#### [Materials provided]
—————

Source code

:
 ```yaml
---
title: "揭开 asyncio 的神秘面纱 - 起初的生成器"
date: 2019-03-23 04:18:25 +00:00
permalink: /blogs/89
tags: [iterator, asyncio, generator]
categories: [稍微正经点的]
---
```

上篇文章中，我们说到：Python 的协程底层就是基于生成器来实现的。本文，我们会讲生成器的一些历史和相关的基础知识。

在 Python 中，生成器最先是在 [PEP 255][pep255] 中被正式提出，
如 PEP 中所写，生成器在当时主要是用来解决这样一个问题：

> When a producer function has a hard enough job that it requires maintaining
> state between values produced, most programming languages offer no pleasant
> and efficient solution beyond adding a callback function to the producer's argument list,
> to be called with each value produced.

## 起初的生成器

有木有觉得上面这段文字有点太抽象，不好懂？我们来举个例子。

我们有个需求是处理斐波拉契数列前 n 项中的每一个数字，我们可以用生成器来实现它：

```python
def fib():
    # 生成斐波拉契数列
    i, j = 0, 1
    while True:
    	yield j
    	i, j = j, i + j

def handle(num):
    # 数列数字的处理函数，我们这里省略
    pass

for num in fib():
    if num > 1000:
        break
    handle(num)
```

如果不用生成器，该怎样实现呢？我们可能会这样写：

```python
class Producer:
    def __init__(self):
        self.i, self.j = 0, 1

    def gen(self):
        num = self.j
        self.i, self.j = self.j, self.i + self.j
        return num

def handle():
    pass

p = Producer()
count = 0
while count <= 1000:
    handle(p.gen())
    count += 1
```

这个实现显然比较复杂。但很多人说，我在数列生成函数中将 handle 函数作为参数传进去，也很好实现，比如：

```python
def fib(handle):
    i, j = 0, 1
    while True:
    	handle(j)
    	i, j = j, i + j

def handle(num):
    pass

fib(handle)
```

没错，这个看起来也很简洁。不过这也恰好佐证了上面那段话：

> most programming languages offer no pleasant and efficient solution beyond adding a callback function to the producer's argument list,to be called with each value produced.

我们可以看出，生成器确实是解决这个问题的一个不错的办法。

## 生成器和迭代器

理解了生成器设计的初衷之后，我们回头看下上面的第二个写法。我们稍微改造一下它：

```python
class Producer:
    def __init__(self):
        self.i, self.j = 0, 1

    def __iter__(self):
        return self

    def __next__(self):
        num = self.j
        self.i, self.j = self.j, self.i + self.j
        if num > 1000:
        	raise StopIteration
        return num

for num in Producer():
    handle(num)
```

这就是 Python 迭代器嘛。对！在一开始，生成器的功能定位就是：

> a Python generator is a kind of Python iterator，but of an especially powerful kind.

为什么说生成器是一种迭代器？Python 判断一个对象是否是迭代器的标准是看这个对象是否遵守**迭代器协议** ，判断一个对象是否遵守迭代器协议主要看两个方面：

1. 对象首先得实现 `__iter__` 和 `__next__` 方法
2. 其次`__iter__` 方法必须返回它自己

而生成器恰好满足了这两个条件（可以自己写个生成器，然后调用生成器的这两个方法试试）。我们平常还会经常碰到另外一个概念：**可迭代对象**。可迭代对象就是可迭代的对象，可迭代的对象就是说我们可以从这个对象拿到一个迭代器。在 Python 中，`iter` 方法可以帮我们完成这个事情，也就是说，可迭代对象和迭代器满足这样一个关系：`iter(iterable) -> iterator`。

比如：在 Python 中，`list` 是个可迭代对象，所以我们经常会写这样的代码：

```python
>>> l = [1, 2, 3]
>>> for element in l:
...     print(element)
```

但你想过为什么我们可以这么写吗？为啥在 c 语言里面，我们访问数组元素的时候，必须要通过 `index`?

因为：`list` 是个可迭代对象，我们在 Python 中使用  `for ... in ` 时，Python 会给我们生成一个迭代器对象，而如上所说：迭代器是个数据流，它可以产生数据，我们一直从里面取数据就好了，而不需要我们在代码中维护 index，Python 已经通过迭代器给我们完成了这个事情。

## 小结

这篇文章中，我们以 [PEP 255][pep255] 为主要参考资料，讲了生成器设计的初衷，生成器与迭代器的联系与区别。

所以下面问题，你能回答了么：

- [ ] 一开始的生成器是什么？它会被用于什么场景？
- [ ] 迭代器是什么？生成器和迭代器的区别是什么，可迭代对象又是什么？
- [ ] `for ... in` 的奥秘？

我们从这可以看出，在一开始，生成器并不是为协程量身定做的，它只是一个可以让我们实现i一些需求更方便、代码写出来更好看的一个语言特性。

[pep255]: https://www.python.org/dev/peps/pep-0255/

—————

#### [Task to carry out]
Copy the entries above exactly. Miss none of them.

#### [Finished exercise]
Source code

:
 ```yaml
---
title: "揭开 asyncio 的神秘面纱 - 起初的生成器"
date: 2019-03-23 04:18:25 +00:00
permalink: /blogs/89
tags: [iterator, asyncio, generator]
categories: [稍微正经点的]
---
```

上篇文章中，我们说到：Python 的协程底层就是基于生成器来实现的。本文，我们会讲生成器的一些历史和相关的基础知识。

在 Python 中，生成器最先是在 [PEP 255][pep255] 中被正式提出，
如 PEP 中所写，生成器在当时主要是用来解决这样一个问题：

> When a producer function has a hard enough job that it requires maintaining
> state between values produced, most programming languages offer no pleasant
> and efficient solution beyond adding a callback function to the producer's argument list,
> to be called with each value produced.

## 起初的生成器

有木有觉得上面这段文字有点太抽象，不好懂？我们来举个例子。

我们有个需求是处理斐波拉契数列前 n 项中的每一个数字，我们可以用生成器来实现它：

```python
def fib():
    # 生成斐波拉契数列
    i, j = 0, 1
    while True:
    	yield j
    	i, j = j, i + j

def handle(num):
    # 数列数字的处理函数，我们这里省略
    pass

for num in fib():
    if num > 1000:
        break
    handle(num)
```

如果不用生成器，该怎样实现呢？我们可能会这样写：

```python
class Producer:
    def __init__(self):
        self.i, self.j = 0, 1

    def gen(self):
        num = self.j
        self.i, self.j = self.j, self.i + self.j
        return num

def handle():
    pass

p = Producer()
count = 0
while count <= 1000:
    handle(p.gen())
    count += 1
```

这个实现显然比较复杂。但很多人说，我在数列生成函数中将 handle 函数作为参数传进去，也很好实现，比如：

```python
def fib(handle):
    i, j = 0, 1
    while True:
    	handle(j)
    	i, j = j, i + j

def handle(num):
    pass

fib(handle)
```

没错，这个看起来也很简洁。不过这也恰好佐证了上面那段话：

> most programming languages offer no pleasant and efficient solution beyond adding a callback function to the producer's argument list,to be called with each value produced.

我们可以看出，生成器确实是解决这个问题的一个不错的办法。

## 生成器和迭代器

理解了生成器设计的初衷之后，我们回头看下上面的第二个写法。我们稍微改造一下它：

```python
class Producer:
    def __init__(self):
        self.i, self.j = 0, 1

    def __iter__(self):
        return self

    def __next__(self):
        num = self.j
        self.i, self.j = self.j, self.i + self.j
        if num > 1000:
        	raise StopIteration
        return num

for num in Producer():
    handle(num)
```

这就是 Python 迭代器嘛。对！在一开始，生成器的功能定位就是：

> a Python generator is a kind of Python iterator，but of an especially powerful kind.

为什么说生成器是一种迭代器？Python 判断一个对象是否是迭代器的标准是看这个对象是否遵守**迭代器协议** ，判断一个对象是否遵守迭代器协议主要看两个方面：

1. 对象首先得实现 `__iter__` 和 `__next__` 方法
2. 其次`__iter__` 方法必须返回它自己

而生成器恰好满足了这两个条件（可以自己写个生成器，然后调用生成器的这两个方法试试）。我们平常还会经常碰到另外一个概念：**可迭代对象**。可迭代对象就是可迭代的对象，可迭代的对象就是说我们可以从这个对象拿到一个迭代器。在 Python 中，`iter` 方法可以帮我们完成这个事情，也就是说，可迭代对象和迭代器满足这样一个关系：`iter(iterable) -> iterator`。

比如：在 Python 中，`list` 是个可迭代对象，所以我们经常会写这样的代码：

```python
>>> l = [1, 2, 3]
>>> for element in l:
...     print(element)
```

但你想过为什么我们可以这么写吗？为啥在 c 语言里面，我们访问数组元素的时候，必须要通过 `index`?

因为：`list` 是个可迭代对象，我们在 Python 中使用  `for ... in ` 时，Python 会给我们生成一个迭代器对象，而如上所说：迭代器是个数据流，它可以产生数据，我们一直从里面取数据就好了，而不需要我们在代码中维护 index，Python 已经通过迭代器给我们完成了这个事情。

## 小结

这篇文章中，我们以 [PEP 255][pep255] 为主要参考资料，讲了生成器设计的初衷，生成器与迭代器的联系与区别。

所以下面问题，你能回答了么：

- [ ] 一开始的生成器是什么？它会被用于什么场景？
- [ ] 迭代器是什么？生成器和迭代器的区别是什么，可迭代对象又是什么？
- [ ] `for ... in` 的奥秘？

我们从这可以看出，在一开始，生成器并不是为协程量身定做的，它只是一个可以让我们实现i一些需求更方便、代码写出来更好看的一个语言特性。

[pep255]: https://www.python.org/dev/peps/pep-0255/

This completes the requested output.